-- Document images with source code --
▼▼▼

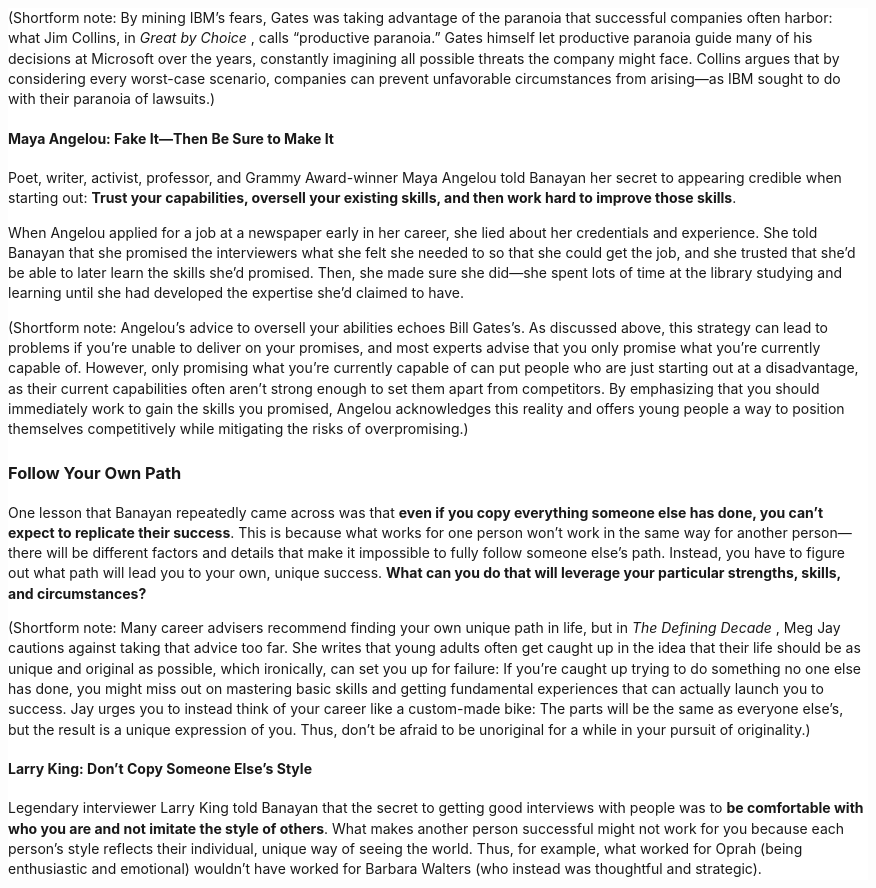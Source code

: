 (Shortform note: By mining IBM’s fears, Gates was taking advantage of the paranoia that successful companies often harbor: what Jim Collins, in _Great by Choice_ , calls “productive paranoia.” Gates himself let productive paranoia guide many of his decisions at Microsoft over the years, constantly imagining all possible threats the company might face. Collins argues that by considering every worst-case scenario, companies can prevent unfavorable circumstances from arising—as IBM sought to do with their paranoia of lawsuits.)

#### Maya Angelou: Fake It—Then Be Sure to Make It

Poet, writer, activist, professor, and Grammy Award-winner Maya Angelou told Banayan her secret to appearing credible when starting out: **Trust your capabilities, oversell your existing skills, and then work hard to improve those skills**.

When Angelou applied for a job at a newspaper early in her career, she lied about her credentials and experience. She told Banayan that she promised the interviewers what she felt she needed to so that she could get the job, and she trusted that she’d be able to later learn the skills she’d promised. Then, she made sure she did—she spent lots of time at the library studying and learning until she had developed the expertise she’d claimed to have.

(Shortform note: Angelou’s advice to oversell your abilities echoes Bill Gates’s. As discussed above, this strategy can lead to problems if you’re unable to deliver on your promises, and most experts advise that you only promise what you’re currently capable of. However, only promising what you’re currently capable of can put people who are just starting out at a disadvantage, as their current capabilities often aren’t strong enough to set them apart from competitors. By emphasizing that you should immediately work to gain the skills you promised, Angelou acknowledges this reality and offers young people a way to position themselves competitively while mitigating the risks of overpromising.)

### Follow Your Own Path

One lesson that Banayan repeatedly came across was that **even if you copy everything someone else has done, you can’t expect to replicate their success**. This is because what works for one person won’t work in the same way for another person—there will be different factors and details that make it impossible to fully follow someone else’s path. Instead, you have to figure out what path will lead you to your own, unique success. **What can you do that will leverage your particular strengths, skills, and circumstances?**

(Shortform note: Many career advisers recommend finding your own unique path in life, but in _The Defining Decade_ , Meg Jay cautions against taking that advice too far. She writes that young adults often get caught up in the idea that their life should be as unique and original as possible, which ironically, can set you up for failure: If you’re caught up trying to do something no one else has done, you might miss out on mastering basic skills and getting fundamental experiences that can actually launch you to success. Jay urges you to instead think of your career like a custom-made bike: The parts will be the same as everyone else’s, but the result is a unique expression of you. Thus, don’t be afraid to be unoriginal for a while in your pursuit of originality.)

#### Larry King: Don’t Copy Someone Else’s Style

Legendary interviewer Larry King told Banayan that the secret to getting good interviews with people was to **be comfortable with who you are and not imitate the style of others**. What makes another person successful might not work for you because each person’s style reflects their individual, unique way of seeing the world. Thus, for example, what worked for Oprah (being enthusiastic and emotional) wouldn’t have worked for Barbara Walters (who instead was thoughtful and strategic).
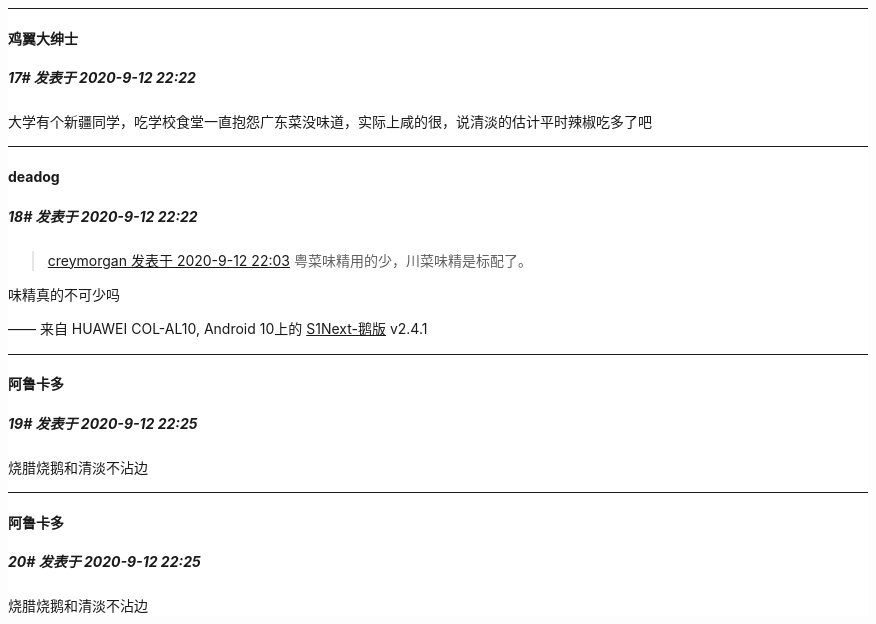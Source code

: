 



-----

####  鸡翼大绅士  
##### 17#       发表于 2020-9-12 22:22




大学有个新疆同学，吃学校食堂一直抱怨广东菜没味道，实际上咸的很，说清淡的估计平时辣椒吃多了吧







-----

####  deadog  
##### 18#       发表于 2020-9-12 22:22



<blockquote><a href="httphttps://bbs.saraba1st.com/2b/forum.php?mod=redirect&amp;goto=findpost&amp;pid=48717423&amp;ptid=1959566" target="_blank">creymorgan 发表于 2020-9-12 22:03</a>
粤菜味精用的少，川菜味精是标配了。</blockquote>
味精真的不可少吗

—— 来自 HUAWEI COL-AL10, Android 10上的 [S1Next-鹅版](https://github.com/ykrank/S1-Next/releases) v2.4.1







-----

####  阿鲁卡多  
##### 19#       发表于 2020-9-12 22:25




烧腊烧鹅和清淡不沾边







-----

####  阿鲁卡多  
##### 20#       发表于 2020-9-12 22:25




烧腊烧鹅和清淡不沾边




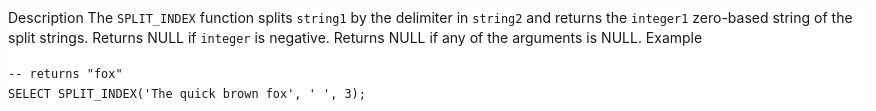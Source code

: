 Description
    The `SPLIT_INDEX` function splits `string1` by the delimiter in `string2` and returns the `integer1` zero-based string of the split strings. Returns NULL if `integer` is negative. Returns NULL if any of the arguments is NULL.
Example

    -- returns "fox"
    SELECT SPLIT_INDEX('The quick brown fox', ' ', 3);
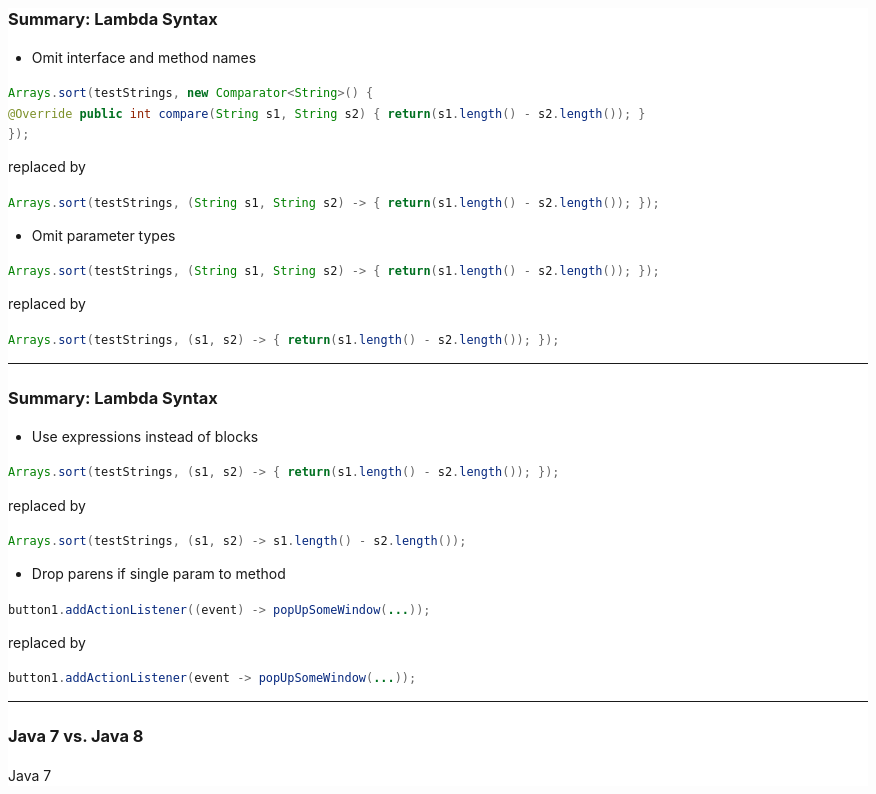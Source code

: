 
### Summary: Lambda Syntax

- Omit interface and method names

```java
Arrays.sort(testStrings, new Comparator<String>() {
@Override public int compare(String s1, String s2) { return(s1.length() - s2.length()); }
});
```

replaced by

```java
Arrays.sort(testStrings, (String s1, String s2) -> { return(s1.length() - s2.length()); });
```

- Omit parameter types

```java
Arrays.sort(testStrings, (String s1, String s2) -> { return(s1.length() - s2.length()); });
```

replaced by

```java
Arrays.sort(testStrings, (s1, s2) -> { return(s1.length() - s2.length()); });
```

---

### Summary: Lambda Syntax

- Use expressions instead of blocks

```java
Arrays.sort(testStrings, (s1, s2) -> { return(s1.length() - s2.length()); });
```

replaced by

```java
Arrays.sort(testStrings, (s1, s2) -> s1.length() - s2.length());
```

- Drop parens if single param to method

```java
button1.addActionListener((event) -> popUpSomeWindow(...));
```

replaced by

```java
button1.addActionListener(event -> popUpSomeWindow(...));
```

---

### Java 7 vs. Java 8

Java 7

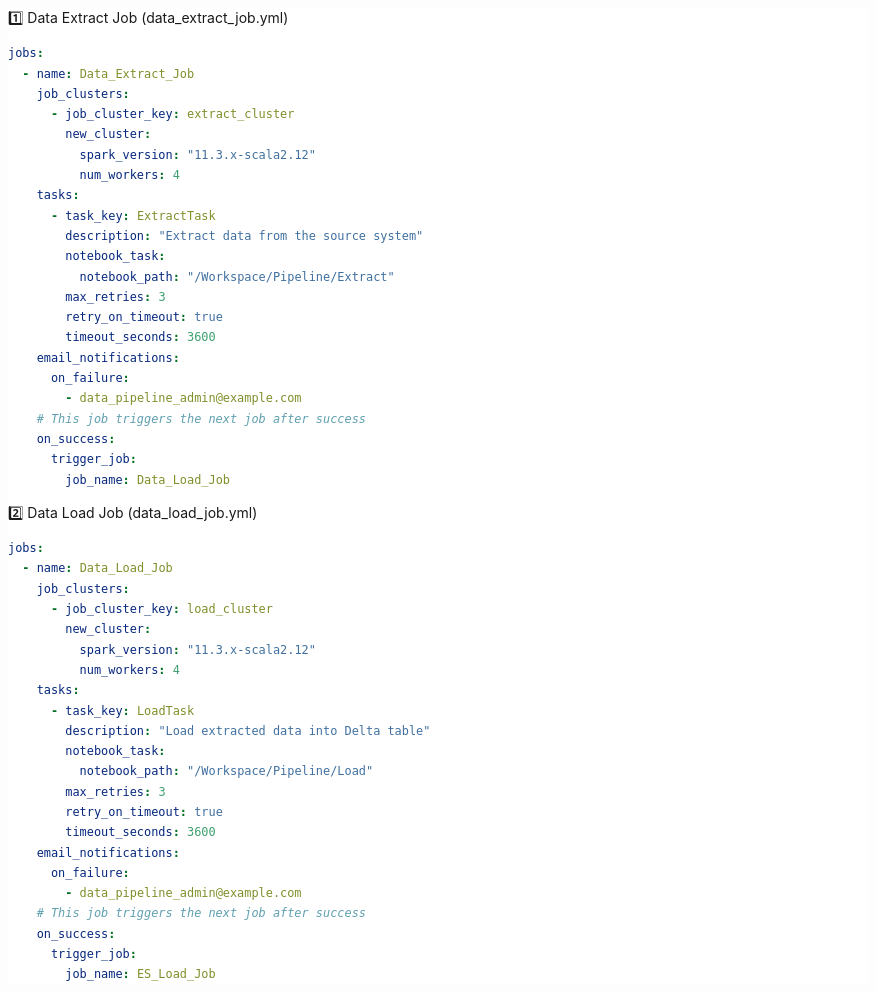 
1️⃣ Data Extract Job (data_extract_job.yml)

```yaml
jobs:
  - name: Data_Extract_Job
    job_clusters:
      - job_cluster_key: extract_cluster
        new_cluster:
          spark_version: "11.3.x-scala2.12"
          num_workers: 4
    tasks:
      - task_key: ExtractTask
        description: "Extract data from the source system"
        notebook_task:
          notebook_path: "/Workspace/Pipeline/Extract"
        max_retries: 3
        retry_on_timeout: true
        timeout_seconds: 3600
    email_notifications:
      on_failure:
        - data_pipeline_admin@example.com
    # This job triggers the next job after success
    on_success:
      trigger_job:
        job_name: Data_Load_Job
```


2️⃣ Data Load Job (data_load_job.yml)

```yaml
jobs:
  - name: Data_Load_Job
    job_clusters:
      - job_cluster_key: load_cluster
        new_cluster:
          spark_version: "11.3.x-scala2.12"
          num_workers: 4
    tasks:
      - task_key: LoadTask
        description: "Load extracted data into Delta table"
        notebook_task:
          notebook_path: "/Workspace/Pipeline/Load"
        max_retries: 3
        retry_on_timeout: true
        timeout_seconds: 3600
    email_notifications:
      on_failure:
        - data_pipeline_admin@example.com
    # This job triggers the next job after success
    on_success:
      trigger_job:
        job_name: ES_Load_Job
```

▲▲▲

Compute the number of lines in the records that contain the string "Omit", and return that number alone.

-- Exercise answer --
2